When it comes to boot camp training, it can be difficult to balance the issues of time, complete coverage, teaching, explanation and preparation for tests.
Much as I will like to attain my certifications as soon as possible, my learning methodology has never been by rote, accepted views or concepts have to have undergirding logic and I need to know that I am extending my body of knowledge.
The burden of history
For someone who has been in the ICT profession for 23 years, one can safely say a good deal of the concepts we take for granted today have their foundations in fundamentally primitive things we did decades.
People new to the field may have no need for the history of how, why and what things are today, maybe that is an advantage or disadvantage but it is impossible to expect those who have experience to just become sponges of new thinking without referencing knowledge they already have or activities that have practical affinity with the topic under discussion.
Intensive versus effective
Again, the curriculum is delivered in 6 8-hour days and sometimes Sundays, the danger of saturation looms, the trainer wanting to cover the requisite material, the trainee wanting to pace the absorption so that the quality becomes of greater significance than the quality.
In other words, there might be a case for 5 hours of effective training over 8 hours of intensive training, each trainee knows what they can handle before they begin to wilt and that is only just human.
Delivery prowess
Then, there are amazing differences between the two trainers I have had, the Microsoft Official Curriculum is tied to Powerpoint slides that were followed quite closely and made the taking of notes less easy especially in a one-on-one teaching setup.
The better delivery method with regards to the Powerpoint slides should have been having the slides offered as notes to trainees to annotate thereby helping link discussion with concept and reference.
In the case of my CCNA trainer, she is no less than prodigious, in the 4 days of my training already, she has not one referenced a note, she fills the board with point after point with literal total recall, in the probably 500 sentences she has written on the board, she has only once asked if one point had been written and that point was probably the least significant of the lot.
Rhyme without reason
Things began to reach a head yesterday when first certain definitions appeared to challenge the conventional use of language, English being the medium but meanings appearing to indicate the opposite.
I could not absorb the idea that Least Feasible Distance could go on to mean Best Option, regardless of tone, context, syntax or semantics, this was an exceptional anomaly and I felt quite uncomfortable with this.
I dare say English is not really the same between what is spoken and written in America and what the English speak especially when there is a purist determination in one’s mode of expression – that is just a fact.
English usage and meaning
I have worried that I might get caught out with American usage and Americanisms and a typical example I give is our pants are never exposed whilst Americans wear theirs openly.
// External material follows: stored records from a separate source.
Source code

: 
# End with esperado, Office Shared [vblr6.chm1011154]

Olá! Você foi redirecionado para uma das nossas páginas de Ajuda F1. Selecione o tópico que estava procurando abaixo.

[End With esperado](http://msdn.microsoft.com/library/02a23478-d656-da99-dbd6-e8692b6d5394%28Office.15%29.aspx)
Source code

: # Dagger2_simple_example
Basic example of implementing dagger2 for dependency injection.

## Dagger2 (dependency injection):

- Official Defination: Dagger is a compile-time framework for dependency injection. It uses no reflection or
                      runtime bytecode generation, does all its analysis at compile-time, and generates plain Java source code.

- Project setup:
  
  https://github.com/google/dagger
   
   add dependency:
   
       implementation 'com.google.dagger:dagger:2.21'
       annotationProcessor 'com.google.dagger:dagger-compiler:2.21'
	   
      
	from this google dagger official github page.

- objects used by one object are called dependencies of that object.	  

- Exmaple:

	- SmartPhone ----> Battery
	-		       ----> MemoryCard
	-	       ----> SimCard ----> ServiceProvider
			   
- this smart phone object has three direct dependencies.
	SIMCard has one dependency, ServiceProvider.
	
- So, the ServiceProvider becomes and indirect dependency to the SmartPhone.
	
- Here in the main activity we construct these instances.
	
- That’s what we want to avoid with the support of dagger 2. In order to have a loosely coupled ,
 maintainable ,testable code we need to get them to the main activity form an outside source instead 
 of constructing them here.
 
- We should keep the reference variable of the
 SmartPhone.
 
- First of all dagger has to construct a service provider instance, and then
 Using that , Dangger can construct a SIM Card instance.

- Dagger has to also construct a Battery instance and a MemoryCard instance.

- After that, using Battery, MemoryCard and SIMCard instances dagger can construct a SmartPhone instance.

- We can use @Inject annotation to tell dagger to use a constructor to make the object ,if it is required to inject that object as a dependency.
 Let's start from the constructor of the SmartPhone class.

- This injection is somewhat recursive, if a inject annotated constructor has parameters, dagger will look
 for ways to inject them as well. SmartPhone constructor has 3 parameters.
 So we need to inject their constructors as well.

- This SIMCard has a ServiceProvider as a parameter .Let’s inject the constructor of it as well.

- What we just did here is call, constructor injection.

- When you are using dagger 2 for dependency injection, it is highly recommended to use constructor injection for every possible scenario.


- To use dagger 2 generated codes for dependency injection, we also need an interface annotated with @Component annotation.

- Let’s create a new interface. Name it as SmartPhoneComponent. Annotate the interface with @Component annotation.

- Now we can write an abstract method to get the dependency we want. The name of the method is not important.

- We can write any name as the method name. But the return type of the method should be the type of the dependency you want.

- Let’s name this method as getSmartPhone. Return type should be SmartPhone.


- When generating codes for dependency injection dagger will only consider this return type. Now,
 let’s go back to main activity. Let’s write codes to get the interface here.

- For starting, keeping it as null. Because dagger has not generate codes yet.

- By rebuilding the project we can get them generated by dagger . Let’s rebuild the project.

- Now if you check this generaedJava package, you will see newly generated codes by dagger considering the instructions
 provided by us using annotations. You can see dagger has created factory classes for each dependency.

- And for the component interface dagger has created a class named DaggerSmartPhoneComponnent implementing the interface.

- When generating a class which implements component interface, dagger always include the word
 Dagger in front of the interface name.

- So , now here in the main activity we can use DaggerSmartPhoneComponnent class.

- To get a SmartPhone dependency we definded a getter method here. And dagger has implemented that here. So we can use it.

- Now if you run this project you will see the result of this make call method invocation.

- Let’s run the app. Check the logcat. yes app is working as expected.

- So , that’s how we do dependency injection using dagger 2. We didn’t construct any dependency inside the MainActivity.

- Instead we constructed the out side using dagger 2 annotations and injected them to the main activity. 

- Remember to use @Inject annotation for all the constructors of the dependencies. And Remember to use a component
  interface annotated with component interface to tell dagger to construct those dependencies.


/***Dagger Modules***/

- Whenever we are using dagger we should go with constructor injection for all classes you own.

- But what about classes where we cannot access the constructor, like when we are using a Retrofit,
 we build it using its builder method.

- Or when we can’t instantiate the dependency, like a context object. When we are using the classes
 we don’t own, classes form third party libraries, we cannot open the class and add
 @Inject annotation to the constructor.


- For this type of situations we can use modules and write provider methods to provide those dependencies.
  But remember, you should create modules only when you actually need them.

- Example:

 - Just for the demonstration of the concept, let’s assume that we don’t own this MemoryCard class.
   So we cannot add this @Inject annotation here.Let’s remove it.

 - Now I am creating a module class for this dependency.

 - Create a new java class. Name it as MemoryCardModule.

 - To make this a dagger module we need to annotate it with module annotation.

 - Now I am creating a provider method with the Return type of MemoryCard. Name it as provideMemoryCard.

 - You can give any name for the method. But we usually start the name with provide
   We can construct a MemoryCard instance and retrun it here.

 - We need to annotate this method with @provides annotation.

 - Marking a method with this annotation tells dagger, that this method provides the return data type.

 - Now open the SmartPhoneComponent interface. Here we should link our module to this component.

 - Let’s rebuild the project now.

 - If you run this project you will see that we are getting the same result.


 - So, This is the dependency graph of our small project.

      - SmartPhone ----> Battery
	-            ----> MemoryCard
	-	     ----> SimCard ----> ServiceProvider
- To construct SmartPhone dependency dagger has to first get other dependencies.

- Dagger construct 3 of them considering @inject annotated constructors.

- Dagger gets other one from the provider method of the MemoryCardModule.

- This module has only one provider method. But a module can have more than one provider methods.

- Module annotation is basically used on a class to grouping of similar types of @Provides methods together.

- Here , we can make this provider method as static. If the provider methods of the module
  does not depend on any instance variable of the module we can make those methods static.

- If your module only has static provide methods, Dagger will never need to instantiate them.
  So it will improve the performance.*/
Alright, pants are underwear in England but trousers in America if viewed from an English perspective just as a negative is always a negative on our side of the pond no matter how many you string together whereas in America the mathematical double negative take precedent to yield a positive or the affirmative.
Another usage of Active and Passive which had the implication of opposites in the class seemed to be given a much more acceptable reading when explained in another context from other material I reviewed.
Just as we have English and US English dictionaries, I am beginning to think whilst allowances can be made for similarity and difference, there might be a case for clearly differentiating the material and not assuming English is really the same around the globe.
However, it was when a formula was written on the board that combined two unrelated units that I had had enough. I was not in class to jettison my engineering background and there had to be a reason why that formula was the accepted code.
Oranges and apples
At this point, I was impervious to the illogical and scientifically incorrect; I could not imagine that all the engineering in Cisco had produced a dimensional and mathematical inexactitude without reason.
That reason was not forthcoming, I was to absorb this by law and learn it by rote – for a person who was first precocious, then inquisitive, interrogative, curious, questioning, researching and challenging assumptions no matter how widely held, this was one of those moments where without reason there could be no progress.
Yesterday, I got up, closed my book, slammed the lid of my netbook and was ready to walk out of the course, she was able to placate me but I was far from satisfied.
Now, I know
On returning to my hotel, that was the first topic I researched and then I saw the extensive formula that got condensed to what was written on the board, the engineering and mathematical proof was evident – that for me is what you call the impartation of knowledge and the fulfilment of understanding – the why and how was there to see.
So, in the morning I took my discovery to my trainer and she acknowledged she knew this but it was beyond the scope of the course I was on. Whilst that was appreciated, I felt a conflict brewing because I was not just going to take everything as gospel but will require clear detail where assumptions are made that seem to challenge the concepts of language or science as predicated from my “wealth” of experience.
Fracture!
By the time we had exchanged a few good views about the material it was time for my trainer to say she could no more continue the training and I felt we had reached an irreconcilable impasse.
I then had a meeting with the officials and technical manager where generally what they seemed to be concerned with was the method (The Koenig Imperative – course material delivered within constrained time-frames leading to certification).
In some ways, I acquiesced and we agreed to continue the course because the curriculum is really an abridged version of the more serious engineering concepts that I will find more interesting and aligned to my engineering background.
Patching up
I can understand my trainer’s frustrations though I cannot say she fully appreciates that I cannot extend my knowledge of these concepts just by faith without seeking the fundamental reasons for why and how such conclusions were arrived at – it is just the bane of my kind of background, that I have become a somewhat difficult and impossible trainee after her having delivered this curriculum to well over 500 trainees is unfortunate.
I am not a robot, God help my intellect and we both need a healthy dose of patience with each other.
We appeared to patch things up and continue with the training, an interestingly eventful day. 

Saturday, 13 August 2011

Nigeria: The need for improved English education

The need for Nigerian expression

I read Nmachi Jidenma’s blog titled Why every Nigerian on the Internet should start a blog [1] where she coordinates the editorial activities of CP-Africa.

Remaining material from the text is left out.